◆ **TASK ITEM**
Find every line in the records below that holds the word "DLayoutHorizontal", and copy each one.

[Start of section]

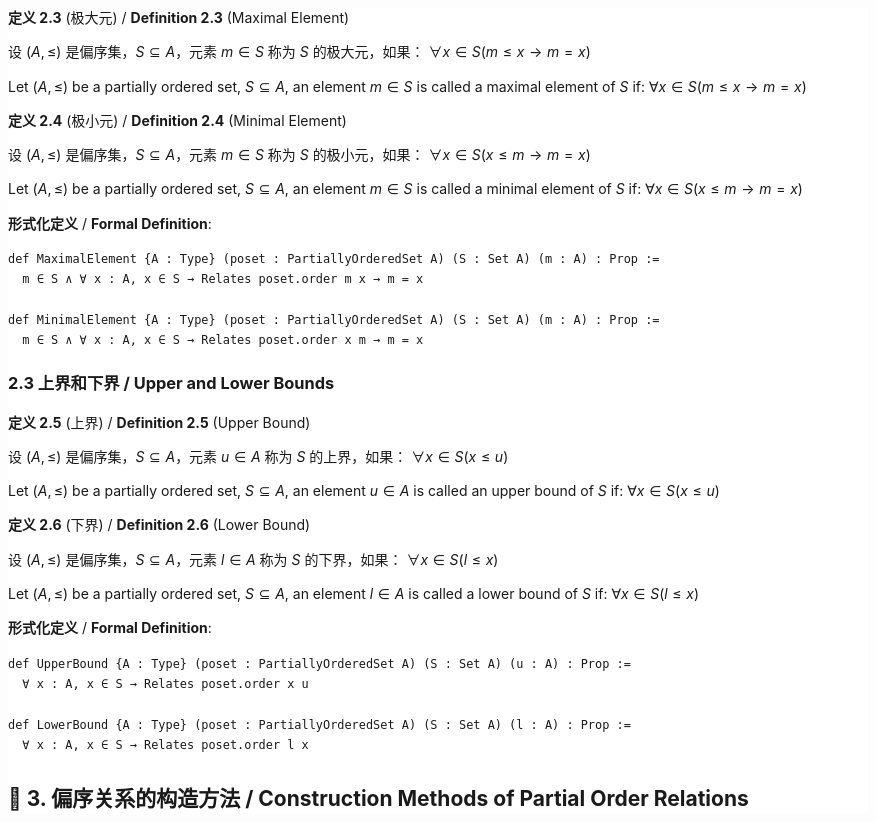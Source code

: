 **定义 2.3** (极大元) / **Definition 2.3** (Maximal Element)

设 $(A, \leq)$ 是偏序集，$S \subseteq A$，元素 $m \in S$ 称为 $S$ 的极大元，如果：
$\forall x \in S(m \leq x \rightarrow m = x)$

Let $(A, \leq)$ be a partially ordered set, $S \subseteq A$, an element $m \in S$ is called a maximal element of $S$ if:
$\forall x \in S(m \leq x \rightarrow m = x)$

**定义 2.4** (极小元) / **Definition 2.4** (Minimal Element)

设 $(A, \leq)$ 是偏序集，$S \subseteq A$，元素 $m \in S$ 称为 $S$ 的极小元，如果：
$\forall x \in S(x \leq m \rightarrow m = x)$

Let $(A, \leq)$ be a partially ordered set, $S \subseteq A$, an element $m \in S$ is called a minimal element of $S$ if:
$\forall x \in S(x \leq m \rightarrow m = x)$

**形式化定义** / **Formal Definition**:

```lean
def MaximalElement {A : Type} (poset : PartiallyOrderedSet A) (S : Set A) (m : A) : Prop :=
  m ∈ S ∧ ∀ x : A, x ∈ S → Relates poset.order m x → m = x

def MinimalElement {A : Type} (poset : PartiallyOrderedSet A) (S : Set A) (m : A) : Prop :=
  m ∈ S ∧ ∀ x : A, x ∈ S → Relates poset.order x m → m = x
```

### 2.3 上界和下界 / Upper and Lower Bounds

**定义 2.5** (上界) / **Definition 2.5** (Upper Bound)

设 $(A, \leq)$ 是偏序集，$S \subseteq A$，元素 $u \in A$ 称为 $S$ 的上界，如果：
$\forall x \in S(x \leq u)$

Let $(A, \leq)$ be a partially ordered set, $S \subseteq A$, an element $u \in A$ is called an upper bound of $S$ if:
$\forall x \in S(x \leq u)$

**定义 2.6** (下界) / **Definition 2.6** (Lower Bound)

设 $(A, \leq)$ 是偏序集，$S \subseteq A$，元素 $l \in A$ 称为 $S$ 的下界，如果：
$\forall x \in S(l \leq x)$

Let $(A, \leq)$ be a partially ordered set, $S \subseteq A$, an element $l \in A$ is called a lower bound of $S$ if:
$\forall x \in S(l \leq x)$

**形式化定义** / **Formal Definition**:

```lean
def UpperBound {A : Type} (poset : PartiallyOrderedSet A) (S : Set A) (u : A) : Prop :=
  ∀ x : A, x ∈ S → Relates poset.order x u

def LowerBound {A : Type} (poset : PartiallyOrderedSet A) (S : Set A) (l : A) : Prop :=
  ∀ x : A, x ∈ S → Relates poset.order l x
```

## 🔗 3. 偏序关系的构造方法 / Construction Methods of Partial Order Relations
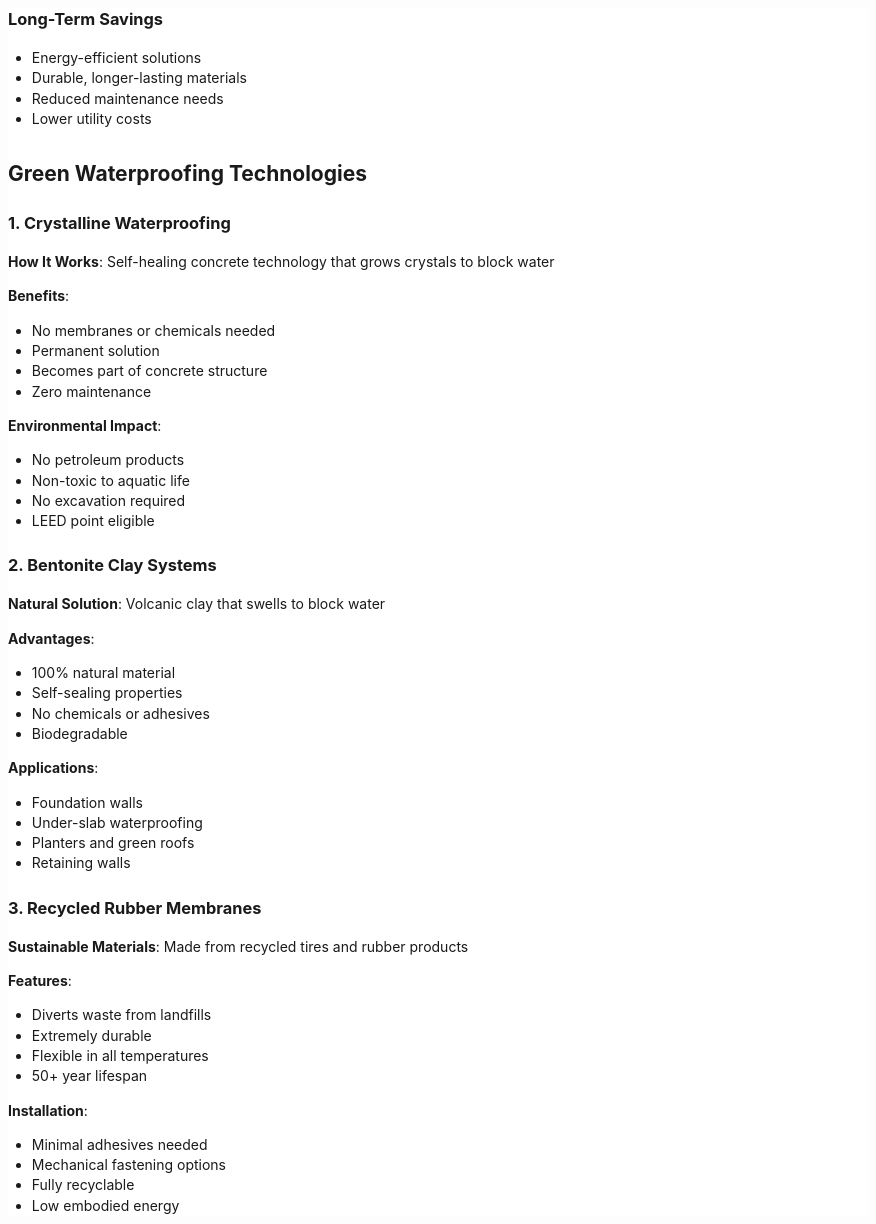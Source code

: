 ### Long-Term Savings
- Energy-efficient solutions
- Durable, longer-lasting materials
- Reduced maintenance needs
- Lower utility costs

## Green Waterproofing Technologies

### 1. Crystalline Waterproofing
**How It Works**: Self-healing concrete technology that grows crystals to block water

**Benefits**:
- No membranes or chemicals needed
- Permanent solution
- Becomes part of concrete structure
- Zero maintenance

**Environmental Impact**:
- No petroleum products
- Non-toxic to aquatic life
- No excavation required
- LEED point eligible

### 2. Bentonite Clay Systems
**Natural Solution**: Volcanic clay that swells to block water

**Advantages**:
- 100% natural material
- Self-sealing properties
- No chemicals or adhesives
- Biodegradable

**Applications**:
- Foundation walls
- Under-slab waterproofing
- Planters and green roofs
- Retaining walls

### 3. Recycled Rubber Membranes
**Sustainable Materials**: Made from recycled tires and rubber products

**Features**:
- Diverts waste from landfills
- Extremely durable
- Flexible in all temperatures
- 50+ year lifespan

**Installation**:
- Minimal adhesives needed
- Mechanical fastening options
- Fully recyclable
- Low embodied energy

[End of section]
[Start of section]

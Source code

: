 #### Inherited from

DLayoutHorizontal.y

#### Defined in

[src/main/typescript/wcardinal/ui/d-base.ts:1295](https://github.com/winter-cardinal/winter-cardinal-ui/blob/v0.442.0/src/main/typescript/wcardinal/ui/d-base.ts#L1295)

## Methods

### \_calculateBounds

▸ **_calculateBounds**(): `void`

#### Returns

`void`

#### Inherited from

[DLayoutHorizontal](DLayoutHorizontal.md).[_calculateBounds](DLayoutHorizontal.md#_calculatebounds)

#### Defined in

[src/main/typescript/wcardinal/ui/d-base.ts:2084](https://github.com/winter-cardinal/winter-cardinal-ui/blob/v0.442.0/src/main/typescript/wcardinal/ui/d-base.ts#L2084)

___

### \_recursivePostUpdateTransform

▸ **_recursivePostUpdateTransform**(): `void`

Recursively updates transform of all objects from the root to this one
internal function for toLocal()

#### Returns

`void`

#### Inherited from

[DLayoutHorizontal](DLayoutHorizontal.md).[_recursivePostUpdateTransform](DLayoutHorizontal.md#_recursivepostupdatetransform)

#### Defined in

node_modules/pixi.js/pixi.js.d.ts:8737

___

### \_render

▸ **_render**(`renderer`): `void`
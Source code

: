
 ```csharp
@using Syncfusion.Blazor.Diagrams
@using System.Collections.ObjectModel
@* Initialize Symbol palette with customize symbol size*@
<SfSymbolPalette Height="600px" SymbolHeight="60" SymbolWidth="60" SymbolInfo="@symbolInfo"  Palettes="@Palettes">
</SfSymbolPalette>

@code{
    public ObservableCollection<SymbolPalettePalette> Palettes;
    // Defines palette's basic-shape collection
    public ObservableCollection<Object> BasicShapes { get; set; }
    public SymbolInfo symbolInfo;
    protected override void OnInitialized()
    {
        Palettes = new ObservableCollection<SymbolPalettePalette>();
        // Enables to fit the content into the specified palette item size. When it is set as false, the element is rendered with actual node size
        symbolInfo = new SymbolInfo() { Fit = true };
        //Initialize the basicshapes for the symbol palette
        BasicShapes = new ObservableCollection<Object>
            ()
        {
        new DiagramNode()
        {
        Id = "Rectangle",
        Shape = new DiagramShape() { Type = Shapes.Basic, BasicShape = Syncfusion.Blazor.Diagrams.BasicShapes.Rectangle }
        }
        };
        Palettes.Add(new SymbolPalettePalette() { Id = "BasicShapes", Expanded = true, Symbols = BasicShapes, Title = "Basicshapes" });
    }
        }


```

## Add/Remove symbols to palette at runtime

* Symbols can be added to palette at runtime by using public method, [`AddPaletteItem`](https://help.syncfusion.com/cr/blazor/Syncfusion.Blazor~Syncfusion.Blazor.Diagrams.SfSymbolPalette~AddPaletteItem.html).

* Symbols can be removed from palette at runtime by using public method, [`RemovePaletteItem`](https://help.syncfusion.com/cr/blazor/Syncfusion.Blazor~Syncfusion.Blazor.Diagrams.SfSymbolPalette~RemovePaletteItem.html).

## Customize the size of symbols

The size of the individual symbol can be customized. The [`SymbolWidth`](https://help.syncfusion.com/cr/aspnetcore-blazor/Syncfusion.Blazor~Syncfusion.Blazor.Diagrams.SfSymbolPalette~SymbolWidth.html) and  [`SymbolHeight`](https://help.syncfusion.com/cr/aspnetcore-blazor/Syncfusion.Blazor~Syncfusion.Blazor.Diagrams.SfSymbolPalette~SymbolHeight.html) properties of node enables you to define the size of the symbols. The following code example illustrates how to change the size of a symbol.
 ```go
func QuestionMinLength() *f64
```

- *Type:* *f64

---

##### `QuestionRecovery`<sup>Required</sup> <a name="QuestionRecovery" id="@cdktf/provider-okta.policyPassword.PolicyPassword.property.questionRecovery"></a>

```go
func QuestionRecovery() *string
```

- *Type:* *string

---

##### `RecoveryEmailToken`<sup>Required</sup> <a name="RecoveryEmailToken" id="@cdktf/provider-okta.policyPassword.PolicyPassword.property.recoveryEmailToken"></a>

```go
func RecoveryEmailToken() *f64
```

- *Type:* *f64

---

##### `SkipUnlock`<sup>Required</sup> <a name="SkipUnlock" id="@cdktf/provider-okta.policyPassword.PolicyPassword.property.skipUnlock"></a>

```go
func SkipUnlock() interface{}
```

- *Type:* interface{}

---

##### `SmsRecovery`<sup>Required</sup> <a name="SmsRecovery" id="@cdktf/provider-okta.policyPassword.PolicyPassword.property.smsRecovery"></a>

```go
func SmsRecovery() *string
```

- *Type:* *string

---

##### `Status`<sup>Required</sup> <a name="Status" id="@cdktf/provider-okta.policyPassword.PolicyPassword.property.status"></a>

[End of section]
[Start of section]

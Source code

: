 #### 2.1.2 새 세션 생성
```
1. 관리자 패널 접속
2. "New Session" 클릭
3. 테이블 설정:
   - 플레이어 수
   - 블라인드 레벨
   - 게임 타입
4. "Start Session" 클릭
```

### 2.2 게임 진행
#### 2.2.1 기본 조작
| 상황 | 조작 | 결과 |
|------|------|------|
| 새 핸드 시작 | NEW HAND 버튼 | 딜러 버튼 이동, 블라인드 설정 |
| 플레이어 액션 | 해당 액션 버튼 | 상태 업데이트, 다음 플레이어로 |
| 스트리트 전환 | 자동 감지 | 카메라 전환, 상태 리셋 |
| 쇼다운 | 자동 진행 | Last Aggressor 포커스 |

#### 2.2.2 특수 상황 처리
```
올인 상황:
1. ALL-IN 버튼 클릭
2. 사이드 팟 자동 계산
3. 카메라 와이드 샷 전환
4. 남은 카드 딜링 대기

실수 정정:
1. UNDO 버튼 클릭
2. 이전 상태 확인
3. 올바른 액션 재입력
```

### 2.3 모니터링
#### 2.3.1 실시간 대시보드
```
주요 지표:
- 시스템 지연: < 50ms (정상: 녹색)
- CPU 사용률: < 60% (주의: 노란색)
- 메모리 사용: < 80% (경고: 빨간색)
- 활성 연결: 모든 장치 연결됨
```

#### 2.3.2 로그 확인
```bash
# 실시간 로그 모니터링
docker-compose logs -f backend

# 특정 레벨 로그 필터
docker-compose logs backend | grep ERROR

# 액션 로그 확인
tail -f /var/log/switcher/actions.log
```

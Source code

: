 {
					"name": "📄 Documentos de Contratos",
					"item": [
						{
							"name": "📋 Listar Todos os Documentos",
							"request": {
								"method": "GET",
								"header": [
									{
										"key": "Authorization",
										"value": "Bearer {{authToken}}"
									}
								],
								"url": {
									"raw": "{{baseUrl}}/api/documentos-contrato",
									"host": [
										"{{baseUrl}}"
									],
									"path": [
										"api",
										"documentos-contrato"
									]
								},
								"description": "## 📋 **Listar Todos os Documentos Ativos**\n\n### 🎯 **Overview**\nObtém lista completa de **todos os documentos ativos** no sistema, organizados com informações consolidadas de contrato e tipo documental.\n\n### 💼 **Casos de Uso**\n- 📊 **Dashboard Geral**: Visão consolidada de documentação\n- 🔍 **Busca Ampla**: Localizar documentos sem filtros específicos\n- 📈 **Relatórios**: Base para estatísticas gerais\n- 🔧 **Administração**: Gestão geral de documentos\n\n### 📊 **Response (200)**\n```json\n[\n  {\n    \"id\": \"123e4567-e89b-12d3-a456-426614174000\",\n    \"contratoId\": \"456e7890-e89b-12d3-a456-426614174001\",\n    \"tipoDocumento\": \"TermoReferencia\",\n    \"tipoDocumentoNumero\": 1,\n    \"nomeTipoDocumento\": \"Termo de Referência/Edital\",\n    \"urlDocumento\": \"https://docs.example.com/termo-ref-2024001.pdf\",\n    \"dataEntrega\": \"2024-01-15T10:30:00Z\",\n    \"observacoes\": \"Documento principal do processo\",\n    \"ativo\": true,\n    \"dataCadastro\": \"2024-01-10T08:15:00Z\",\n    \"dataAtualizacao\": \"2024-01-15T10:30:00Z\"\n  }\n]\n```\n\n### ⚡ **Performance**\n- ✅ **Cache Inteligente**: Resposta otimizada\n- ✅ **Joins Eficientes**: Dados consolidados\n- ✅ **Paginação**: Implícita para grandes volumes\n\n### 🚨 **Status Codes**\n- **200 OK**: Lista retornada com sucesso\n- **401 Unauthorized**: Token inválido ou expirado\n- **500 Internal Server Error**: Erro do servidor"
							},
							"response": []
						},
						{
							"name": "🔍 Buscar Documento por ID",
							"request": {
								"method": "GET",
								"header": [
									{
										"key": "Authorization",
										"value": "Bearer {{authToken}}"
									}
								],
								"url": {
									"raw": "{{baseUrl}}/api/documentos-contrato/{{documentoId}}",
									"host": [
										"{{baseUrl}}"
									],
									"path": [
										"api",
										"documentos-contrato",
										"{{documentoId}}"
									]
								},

[End of section]

◆ **OUTPUT BELOW**
DLayoutHorizontal.y
[DLayoutHorizontal](DLayoutHorizontal.md).[_calculateBounds](DLayoutHorizontal.md#_calculatebounds)
[DLayoutHorizontal](DLayoutHorizontal.md).[_recursivePostUpdateTransform](DLayoutHorizontal.md#_recursivepostupdatetransform)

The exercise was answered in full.